Charlie tut tuts a little about the tiff, suggesting perhaps, my heavens, people, can't we just get along and be neighbors? And Charlie intimates that maybe Keillor is overstepping his, er, boundry, when he complains about something happening next door, especially since Keillor's house is bigger to begin with.
For their part, the neighbors, the defendants—who Spot saw in a televised news report, so he has no link to offer—express shock and dismay, saying that they have done everything according to the zoning ordinance and just "want the whole thing to be over." Doubtless, this is true. But of course, compliance with the zoning ordinance is not the end of the story.
Spot doesn't know the merits of Keillor's case, nor has he seen the complaint, but Keillor is undoubtedly seeking to vindicate an ancient right: the abatement of a common law nuisance. Nuisance is one of the oldest torts out there, and a cause of action for nuisance may lie if "the right of quiet enjoyment [of real estate] is being disrupted to such a degree that a tort is being committed." Simply complying with a zoning ordinance does not mean you can't commit a common law nuisance.
In fact, zoning laws arose in the first place in recognition of the fact that the commencement of private litigation every time a building went up was a very inefficient method of land use regulation. As property became more urban, parcels smaller and landowners with competing interests more numerous, the Invisible Hand developed a bad case of arthritis. The adoption of zoning ordinances, however, has not eliminated the tort of common law nuisance. So for Keillor's neighbors to say "we complied with the zoning ordinance" is an incomplete answer; it does not eliminate the possibility that tort was committed against Keillor.

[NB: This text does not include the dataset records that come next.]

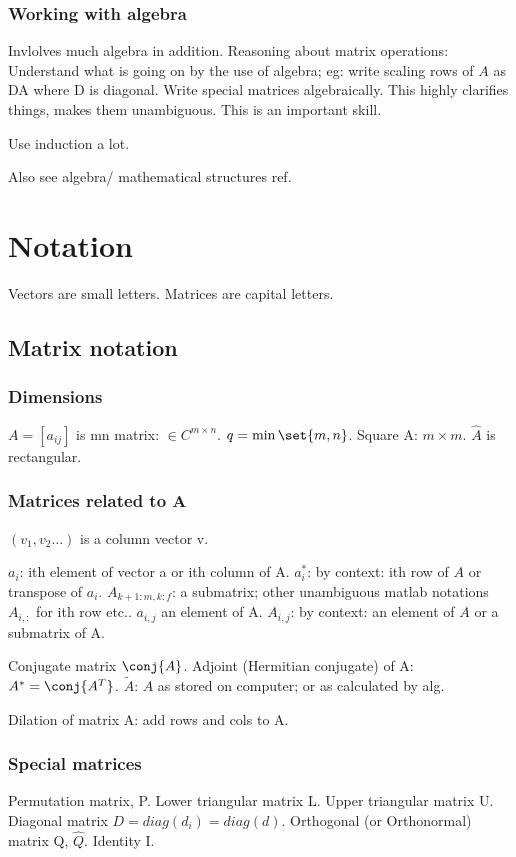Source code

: \documentclass[oneside, article]{memoir}
\begin{document}
\subsection{Working with algebra}
Invlolves much algebra in addition. Reasoning about matrix operations: Understand what is going on by the use of algebra; eg: write scaling rows of $A$ as DA where D is diagonal. Write special matrices algebraically. This highly clarifies things, makes them unambiguous. This is an important skill.

Use induction a lot.

Also see algebra/ mathematical structures ref.

\chapter{Notation}
Vectors are small letters. Matrices are capital letters.

\section{Matrix notation}
\subsection{Dimensions}
$A = [a_{ij}]$ is mn matrix: $\in C^{m \times n}$. $q = \min \set{m,n}$. Square A: $m \times m$. $\hat{A}$ is rectangular.

\subsection{Matrices related to A}
$(v_{1}, v_{2} \dots)$ is a column vector v.

$a_{i}$: ith element of vector a or ith column of A. $a_{i}^{*}$: by context: ith row of $A$ or transpose of $a_{i}$. $A_{k+1:m,k:f}$: a submatrix; other unambiguous matlab notations $A_{i,:}$ for ith row etc.. $a_{i,j}$ an element of A. $A_{i,j}$: by context: an element of $A$ or a submatrix of A. 

Conjugate matrix $\conj{A}$. Adjoint (Hermitian conjugate) of A: $A^{*}=\conj{A^{T}}$. $\tilde{A}$: $A$ as stored on computer; or as calculated by alg.

Dilation of matrix A: add rows and cols to A.

\subsection{Special matrices}
Permutation matrix, P. Lower triangular matrix L. Upper triangular matrix U. Diagonal matrix $D = diag(d_{i}) = diag(d)$. Orthogonal (or Orthonormal) matrix Q, $\hat{Q}$. Identity I.
\end{document}
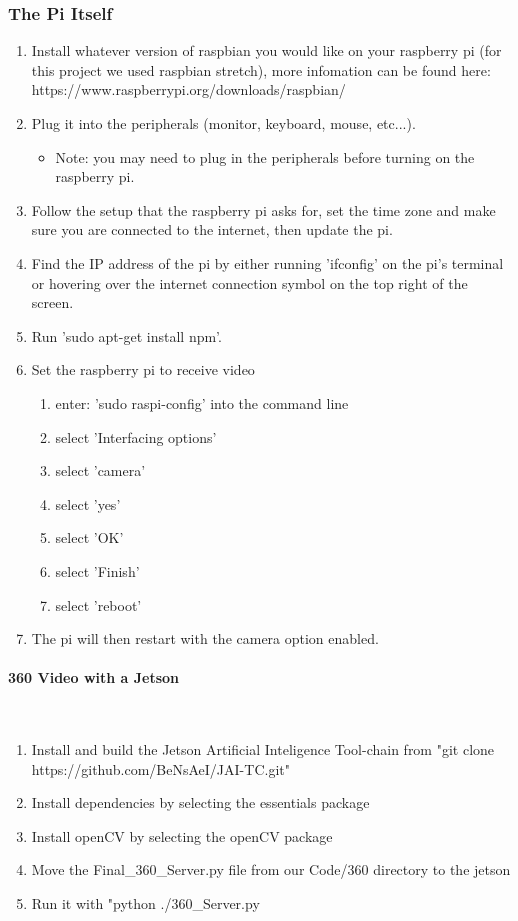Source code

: \documentclass[onecolumn, draftclsnofoot,10pt, compsoc]{IEEEtran}
\begin{document}
\subsubsection{The Pi Itself}
\begin{enumerate}

\item Install whatever version of raspbian you would like on your raspberry pi (for this project we used raspbian stretch), more infomation can be found here:  https://www.raspberrypi.org/downloads/raspbian/
\item Plug it into the peripherals (monitor, keyboard, mouse, etc...).
\begin{itemize}
    \item Note: you may need to plug in the peripherals before turning on the raspberry pi.
\end{itemize}
\item Follow the setup that the raspberry pi asks for, set the time zone and make sure you are connected to the internet, then update the pi.
\item Find the IP address of the pi by either running 'ifconfig' on the pi's terminal or hovering over the internet connection symbol on the top right of the screen.
\item Run 'sudo apt-get install npm'.
\item Set the raspberry pi to receive video
\begin{enumerate}

    \item enter: 'sudo raspi-config' into the command line
    \item select 'Interfacing options'
    \item select 'camera'
    \item select 'yes'
    \item select 'OK'
    \item select 'Finish'
    \item select 'reboot' 
    \end{enumerate}

\item The pi will then restart with the camera option enabled. 
\end{enumerate}

\paragraph{360 Video with a Jetson} \\
\begin{enumerate}

\item Install and build the Jetson Artificial Inteligence Tool-chain from "git clone https://github.com/BeNsAeI/JAI-TC.git"
\item Install dependencies by selecting the essentials package 
\item Install openCV by selecting the openCV package
\item Move the Final\_360\_Server.py file from our Code/360 directory to the jetson
\item Run it with "python ./360\_Server.py
\end{enumerate}
\end{document}

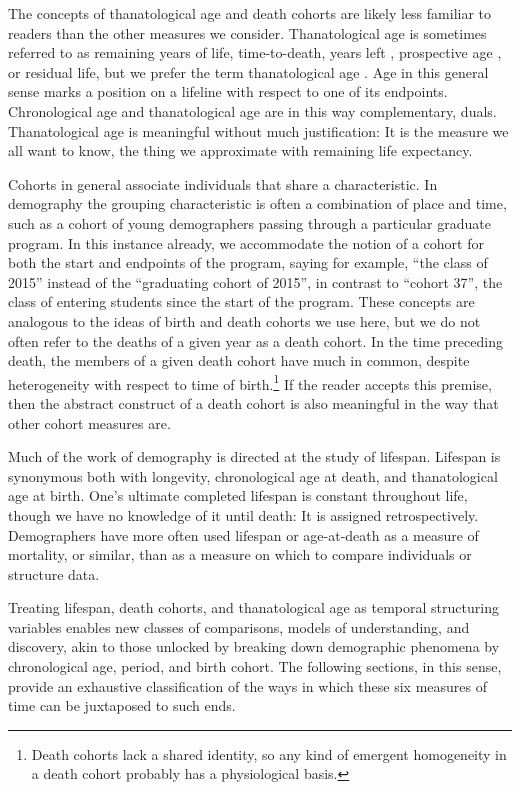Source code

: \documentclass[12pt,oneside,a4paper]{article} %
\begin{document}
The concepts of thanatological age and death cohorts are likely less familiar to
readers than the other measures we consider. Thanatological age is sometimes
referred to as remaining years of life, time-to-death, years left
\citep{vaupel2009life, villavicencioRiffeSymmetires2016}, prospective age
\citep{sanderson2007new}, or residual life, but we prefer the term thanatological age \citep{riffe2015force}. Age in this general sense marks a position on a lifeline with respect to one of its
endpoints. Chronological age and thanatological age are in this way
complementary, duals. Thanatological age is meaningful without much
justification: It is the measure we all want to know, the thing we approximate
with remaining life expectancy.

Cohorts in general associate individuals that share a characteristic. In
demography the grouping characteristic is often a combination of place and time, such as
a cohort of young demographers passing through a particular graduate program.
In this instance already, we accommodate the notion of a cohort for both the
start and endpoints of the program, saying for example, ``the class of 2015''
instead of the ``graduating cohort of 2015'', in contrast to ``cohort 37'', the
 class of entering students since the start of the program. These concepts are analogous to the ideas of
birth and death cohorts we use here, but we do not often refer to the deaths of a given year as a death cohort.
In the time preceding death, the members of a given death cohort have much in common, despite
heterogeneity with respect to time of birth.\footnote{Death cohorts lack a
shared identity, so any kind of emergent homogeneity in a death cohort probably
has a physiological basis.} If the reader accepts this premise, then the
abstract construct of a death cohort is also meaningful in the way that other cohort measures are.

Much of the work of demography is directed at the study of lifespan. Lifespan is
synonymous both with longevity, chronological age at death, and thanatological
age at birth. One's ultimate completed lifespan is constant throughout life,
though we have no knowledge of it until death: It is assigned retrospectively.
Demographers have more often used lifespan or age-at-death as a measure of
mortality, or similar, than as a measure on which to compare individuals or
structure data.

Treating lifespan,
death cohorts, and thanatological age as temporal structuring variables
enables new classes of comparisons, models of understanding, and discovery,
akin to those unlocked by breaking down demographic phenomena by chronological age,
period, and birth cohort. The following sections, in this sense, provide an
exhaustive classification of the ways in which these six measures of time can be juxtaposed to such ends.
\end{document}
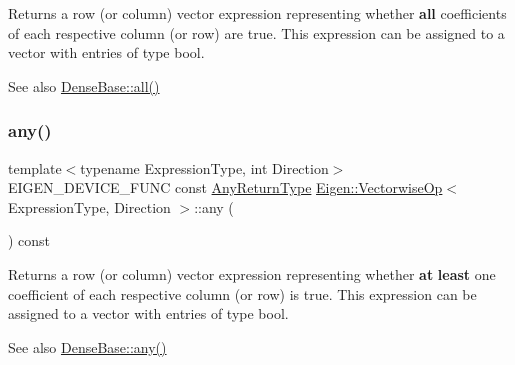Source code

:\begin{DoxyReturn}{Returns}
a row (or column) vector expression representing whether {\bfseries{all}} coefficients of each respective column (or row) are {\ttfamily true}. This expression can be assigned to a vector with entries of type {\ttfamily bool}.
\end{DoxyReturn}
\begin{DoxySeeAlso}{See also}
\mbox{\hyperlink{class_eigen_1_1_dense_base_ae42ab60296c120e9f45ce3b44e1761a4}{Dense\+Base\+::all()}} 
\end{DoxySeeAlso}
\mbox{\label{class_eigen_1_1_vectorwise_op_a7a513e04b7198f2fc565f636309337cc}} 
\subsubsection{\texorpdfstring{any()}{any()}}
{\footnotesize\ttfamily template$<$typename Expression\+Type, int Direction$>$ \\
E\+I\+G\+E\+N\+\_\+\+D\+E\+V\+I\+C\+E\+\_\+\+F\+U\+NC const \mbox{\hyperlink{class_eigen_1_1_partial_redux_expr}{Any\+Return\+Type}} \mbox{\hyperlink{class_eigen_1_1_vectorwise_op}{Eigen\+::\+Vectorwise\+Op}}$<$ Expression\+Type, Direction $>$\+::any (\begin{DoxyParamCaption}{ }\end{DoxyParamCaption}) const\hspace{0.3cm}{\ttfamily [inline]}}

\begin{DoxyReturn}{Returns}
a row (or column) vector expression representing whether {\bfseries{at}} {\bfseries{least}} one coefficient of each respective column (or row) is {\ttfamily true}. This expression can be assigned to a vector with entries of type {\ttfamily bool}.
\end{DoxyReturn}
\begin{DoxySeeAlso}{See also}
\mbox{\hyperlink{class_eigen_1_1_dense_base_abfbf4cb72dd577e62fbe035b1c53e695}{Dense\+Base\+::any()}} 
\end{DoxySeeAlso}
\mbox{\label{class_eigen_1_1_vectorwise_op_ae1d431dae7e328e1e6d08d2fb5dc6c22}} 
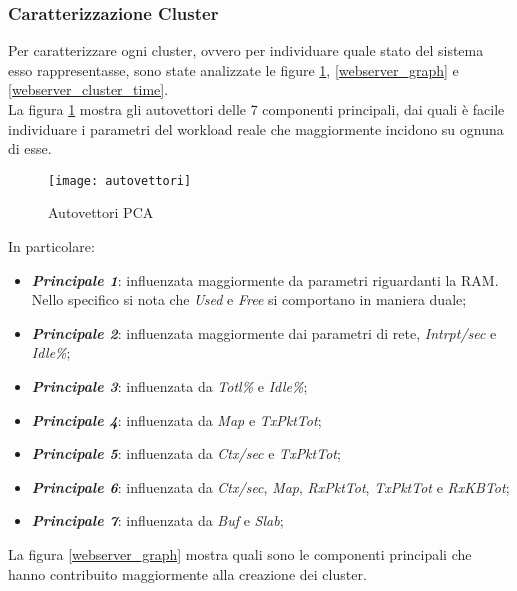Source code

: \clearpage

\subsubsection{Caratterizzazione Cluster}
Per caratterizzare ogni cluster, ovvero per individuare quale stato del sistema
esso rappresentasse, sono state analizzate le figure \ref{webserver_autovettori}, \ref{webserver_graph}
e \ref{webserver_cluster_time}.\\
La figura \ref{webserver_autovettori} mostra gli autovettori delle 7 componenti principali,
dai quali è facile individuare i parametri del workload reale che maggiormente
incidono su ognuna di esse.\\
\begin{figure}[!htbp]
  \centering
  \texttt{[image: autovettori]}
  \caption{Autovettori PCA}
  \label{webserver_autovettori}
\end{figure}

In particolare:

\begin{itemize}
  \item \textbf{\textit{Principale 1}}: influenzata maggiormente da parametri
  riguardanti la RAM.\\
  Nello specifico si nota che \textit{Used} e \textit{Free} si comportano in maniera duale;
  \item \textbf{\textit{Principale 2}}: influenzata maggiormente dai parametri
  di rete, \textit{Intrpt/sec} e \textit{Idle\%};
  \item \textbf{\textit{Principale 3}}: influenzata da \textit{Totl\%} e \textit{Idle\%};
  \item \textbf{\textit{Principale 4}}: influenzata da \textit{Map} e \textit{TxPktTot};
  \item \textbf{\textit{Principale 5}}: influenzata da \textit{Ctx/sec} e \textit{TxPktTot};
  \item \textbf{\textit{Principale 6}}: influenzata da \textit{Ctx/sec}, \textit{Map},
  \textit{RxPktTot}, \textit{TxPktTot} e \textit{RxKBTot};
  \item \textbf{\textit{Principale 7}}: influenzata da \textit{Buf} e \textit{Slab};
\end{itemize}

\clearpage

La figura \ref{webserver_graph} mostra quali sono le componenti principali che hanno contribuito
maggiormente alla creazione dei cluster.\\

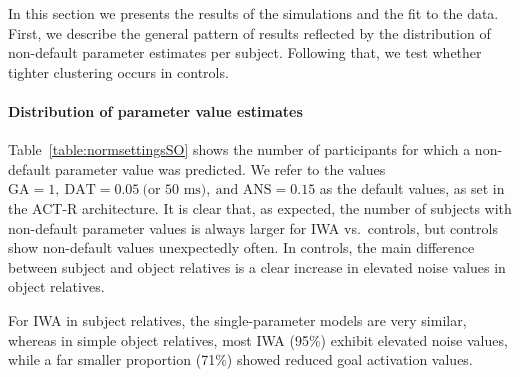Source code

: \documentclass{cambridge7A}\usepackage[]{graphicx}\usepackage[]{color}
\begin{document}
\begin{table}
  \centering
  \caption{The number of participants in subject / object relatives (SR/OR) for which non-default parameter values were predicted, in the subject vs.\ object relative tasks, respectively; for goal activation (GA), default action time (DAT) and noise (ANS) parameters.}
  \label{table:normsettingsSO}
\end{table}

In this section we presents the results of the simulations and the fit to the data. First, we describe the general pattern of results reflected by the distribution of non-default parameter estimates per subject. Following that, we test whether tighter clustering occurs in controls.

\paragraph{Distribution of parameter value estimates} 
Table~\ref{table:normsettingsSO} shows the number of participants for which a non-default parameter value was predicted. 
We refer to the values $\text{GA} = 1,\ \text{DAT} = 0.05\ \text{(or 50 ms)},\ \text{and ANS} = 0.15$ as the default values, as set in the ACT-R architecture.
It is clear that, as expected, the number of subjects with non-default parameter values is always larger for IWA vs.\ controls, but controls show non-default values unexpectedly often.
In controls, the main difference between subject and object relatives is a clear increase in elevated noise values in object relatives.

For IWA in subject relatives, the single-parameter models are very similar, whereas in simple object relatives, most IWA (95\%) exhibit elevated noise values, while a far smaller proportion (71\%) showed reduced goal activation values. 
\end{document}
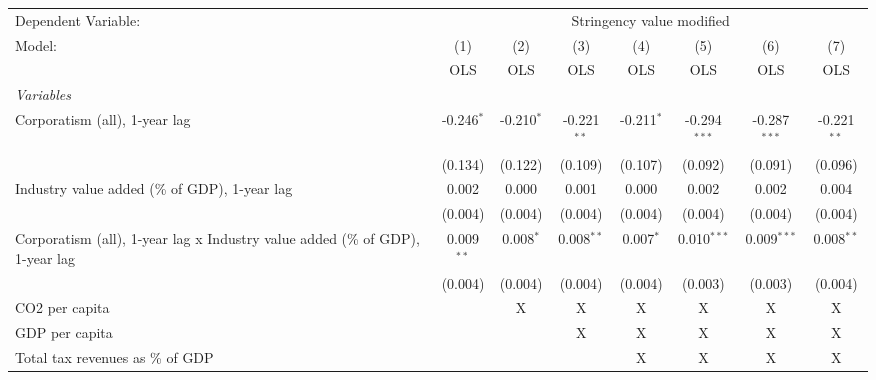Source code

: 
\begingroup
\centering
\begin{tabular}{lccccccc}
   \toprule
   Dependent Variable: & \multicolumn{7}{c}{Stringency value modified}\\
   Model:                                                                        & (1)          & (2)          & (3)           & (4)          & (5)            & (6)            & (7)\\  
                                                                                 &  OLS         & OLS          & OLS           & OLS          & OLS            & OLS            & OLS\\  
   \midrule
   \emph{Variables}\\
   Corporatism (all), 1-year lag                                                 & -0.246$^{*}$ & -0.210$^{*}$ & -0.221$^{**}$ & -0.211$^{*}$ & -0.294$^{***}$ & -0.287$^{***}$ & -0.221$^{**}$\\   
                                                                                 & (0.134)      & (0.122)      & (0.109)       & (0.107)      & (0.092)        & (0.091)        & (0.096)\\   
   Industry value added (\% of GDP), 1-year lag                                  & 0.002        & 0.000        & 0.001         & 0.000        & 0.002          & 0.002          & 0.004\\   
                                                                                 & (0.004)      & (0.004)      & (0.004)       & (0.004)      & (0.004)        & (0.004)        & (0.004)\\   
   Corporatism (all), 1-year lag x Industry value added (\% of GDP), 1-year lag  & 0.009$^{**}$ & 0.008$^{*}$  & 0.008$^{**}$  & 0.007$^{*}$  & 0.010$^{***}$  & 0.009$^{***}$  & 0.008$^{**}$\\   
                                                                                 & (0.004)      & (0.004)      & (0.004)       & (0.004)      & (0.003)        & (0.003)        & (0.004)\\   
   CO2 per capita                                                                &              & X            & X             & X            & X              & X              & X\\  
   GDP per capita                                                                &              &              & X             & X            & X              & X              & X\\  
   Total tax revenues as \% of GDP                                               &              &              &               & X            & X              & X              & X\\  

\end{tabular}
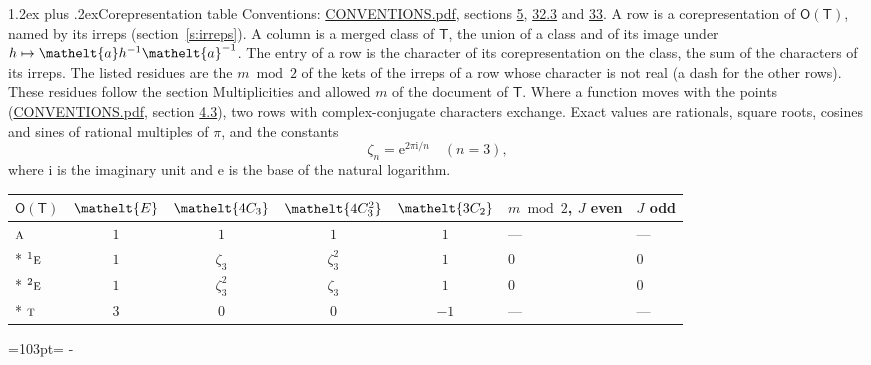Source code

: \documentclass[10pt,a4paper]{article}
\makeatletter
\renewcommand\section{\@startsection{section}{1}{\z@}{-3ex plus -1ex minus -.2ex}%
  {1.2ex plus .2ex}{\normalfont\large\sffamily\bfseries\color{parttitle}}}
\newcommand{\needspace}[1]{\par\penalty-100\begingroup\dimen0=#1\relax\dimen2=\pagegoal
  \advance\dimen2-\pagetotal\ifdim\dimen0>\dimen2\relax\ifdim\dimen2>0pt\vfil\break\fi\fi
  \endgroup}
\numberwithin{equation}{section}
\newcommand{\eltfont}[1]{{\let\sigma\eltsigma\mathelt{#1}}}
\newcommand{\grp}[1]{\mathsf{#1}}
\newcommand{\irr}[1]{\text{\normalfont\scshape #1}}
\newcommand{\conjpair}[1]{{}^{#1}}
\newcommand{\cls}[1]{\eltfont{#1}}
\newcommand{\elt}[1]{\eltfont{#1}}
\newcommand{\iunit}{\mathrm{i}}
\newcommand{\expe}{\mathrm{e}}
\newcommand{\rootunity}[1]{\zeta_{#1}}
\makeatother
\begin{document}
\section{Corepresentation table}\label{s:character_table}
Conventions: \href{../../CONVENTIONS.pdf}{CONVENTIONS.pdf}, sections \href{../../../rotation/CONVENTIONS.pdf\#conv.5}{5}, \href{../../CONVENTIONS.pdf\#conv.32.3}{32.3} and \href{../../CONVENTIONS.pdf\#conv.33}{33}.
A row is a corepresentation of $\grp{O}(\grp{T})$, named by its irreps (section~\ref{s:irreps}). A column is a merged class of $\grp{T}$, the union of a class and of its image under $h \mapsto \elt{a} h^{-1} \elt{a}^{-1}$. The entry of a row is the character of its corepresentation on the class, the sum of the characters of its irreps.
\leavevmode\label{n:head.parity}The listed residues are the $m \bmod 2$ of the kets of the irreps of a row whose character is not real (a dash for the other rows). These residues follow the section Multiplicities and allowed $m$ of the document of \href{../../../rotation/data/pdf/T.pdf}{$\grp{T}$}. Where a function moves with the points (\href{../../CONVENTIONS.pdf}{CONVENTIONS.pdf}, section \href{../../../rotation/CONVENTIONS.pdf\#conv.4.3}{4.3}), two rows with complex-conjugate characters exchange.
\leavevmode\label{n:constant.root}\label{n:index.root.order}Exact values are rationals, square roots, cosines and sines of rational multiples of $\pi$, and the constants
\begin{equation}\label{e:constants}\rootunity{n} = \expe^{2\pi\iunit/n}\quad(n = 3),\end{equation}
where $\iunit$ is the imaginary unit and $\expe$ is the base of the natural logarithm.
{\small\setlength{\tabcolsep}{4pt}\begin{longtable}{@{}lccccll@{}}\toprule
$\grp{O}(\grp{T})$ & $\cls{E}$ & $\cls{4C_{3}}$ & $\cls{4C_{3}^{2}}$ & $\cls{3C_{2}}$ & $m \bmod 2$, $J$ even & $J$ odd\\\midrule\endhead
\bottomrule\endfoot\endlastfoot
$\irr{a}$ & $1$ & $1$ & $1$ & $1$ & --- & ---\\*
$\conjpair{1}\irr{e}$ & $1$ & $\rootunity{3}$ & $\rootunity{3}^{2}$ & $1$ & 0 & 0\\*
$\conjpair{2}\irr{e}$ & $1$ & $\rootunity{3}^{2}$ & $\rootunity{3}$ & $1$ & 0 & 0\\*
$\irr{t}$ & $3$ & $0$ & $0$ & $-1$ & --- & ---\\
\bottomrule\end{longtable}}
\needspace{103pt}
\end{document}
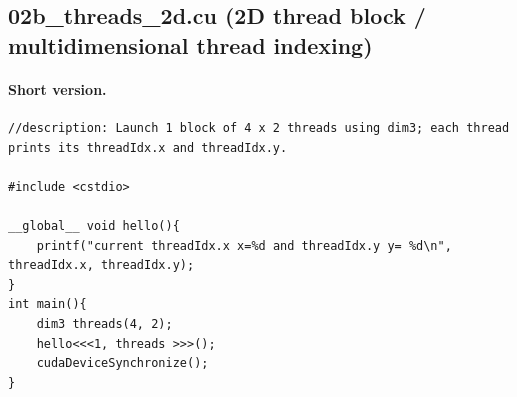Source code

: \documentclass[main.tex]{subfiles}
\begin{document}
\subsection{02b\_threads\_2d.cu (2D thread block / multidimensional thread indexing)}
\paragraph{Short version.}
\begin{lstlisting}[language=CUDA]
//description: Launch 1 block of 4 x 2 threads using dim3; each thread prints its threadIdx.x and threadIdx.y.

#include <cstdio>

__global__ void hello(){
    printf("current threadIdx.x x=%d and threadIdx.y y= %d\n", threadIdx.x, threadIdx.y);
}
int main(){
    dim3 threads(4, 2);
    hello<<<1, threads >>>();
    cudaDeviceSynchronize();
}
\end{lstlisting}
\end{document}
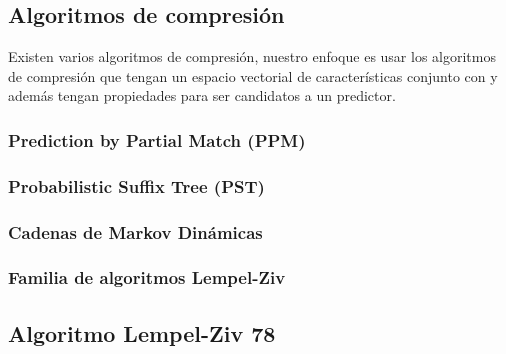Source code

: \uncm
\subsection{Algoritmos de compresión}

Existen varios algoritmos de compresión, nuestro enfoque es usar los algoritmos de compresión que tengan un espacio vectorial de características conjunto con \machinelearning y además tengan propiedades para ser candidatos a un predictor. 


\subsubsection{Prediction by Partial Match (PPM)}

 
\subsubsection{Probabilistic Suffix Tree (PST)}


\subsubsection{Cadenas de Markov Dinámicas}


\subsubsection{Familia de algoritmos Lempel-Ziv}\label{ch2:sec-lzfamily}

\uncm
\subsection{Algoritmo Lempel-Ziv 78}















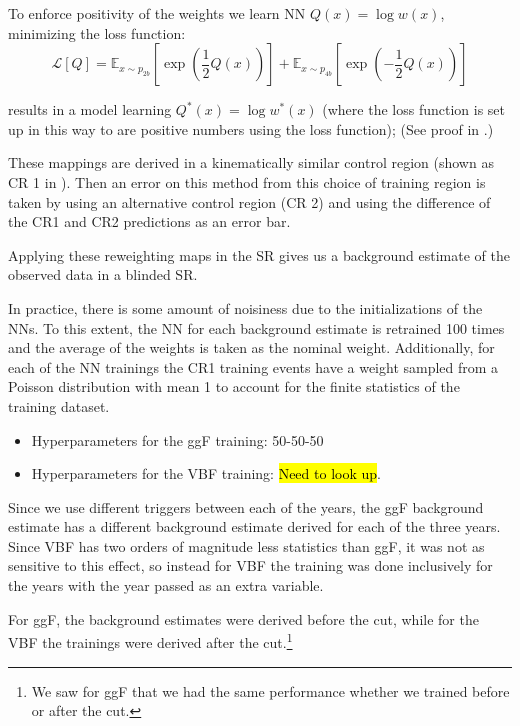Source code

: To enforce positivity of  the weights  we learn NN $Q(x) = \log w(x)$, minimizing the loss function: 
\begin{equation}
	\mathcal{L}[Q] = \mathbb{E}_{x\sim p_{2b}} \left[ \exp\left(  \frac{1}{2} Q(x) \right) \right] + \mathbb{E}_{x\sim p_{4b}} \left[ \exp\left(  - \frac{1}{2} Q(x) \right) \right]
\end{equation}

results in a model learning $Q^*(x) = \log w^*(x)$ (where the loss function is set up in this way to  are positive numbers using the loss function);
(See proof in \sect{\ref{rw-loss-fct}}.)

These mappings are derived in a kinematically similar control region (shown as CR 1 in \Fig{\ref{fig:ggF-massplanes-allYrs-dat-4b-preXwt}}). Then an error on this method from this choice of training region is taken by using an alternative control region (CR 2) and using the difference of the CR1 and CR2 predictions as an error bar.

Applying these reweighting maps in the SR gives us a background estimate of the observed data in a blinded SR.

In practice, there is some amount of noisiness due to the initializations of the NNs. To this extent, the NN for each background estimate is retrained 100 times and the average of the weights is taken as the nominal weight.
Additionally, for each of the NN trainings the CR1 training events have a weight sampled from a Poisson distribution with mean 1 to account for the finite statistics of the training dataset.

\begin{itemize}
	\item Hyperparameters for the ggF training: 50-50-50
	\item Hyperparameters for the VBF training: \hl{Need to look up}.
\end{itemize}

Since we use different triggers between each of the years, the ggF background estimate has a different background estimate derived for each of the three years. Since VBF has two orders of magnitude less statistics than ggF, it was not as sensitive to this effect, so instead for VBF the training was done inclusively for the years with the year passed as an extra variable.

For ggF, the background estimates were derived before the \Xwt cut, while for the VBF the trainings were derived after the \Xwt cut.\footnote{We saw for ggF that we had the same performance whether we trained before or after the \Xwt cut.}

Air and light is something that is sometimes protected under what is called the Ancient Lights Doctrine. "Light and air" might also be called, in this modern age, access to solar and wind power.
This is one of the issues in the McMansion controversy that exists in Spot's hometown. Spot has written about it before, and the issue is featured in Spot's Car Ride Take IV. Here's a case from Spot's hometown that cries out for a common law nuisance lawsuit, even though the zoning ordinance was apparently complied with:
Spot predicts that the resurrection of the law of common law nuisance is the future of the McMansion issue.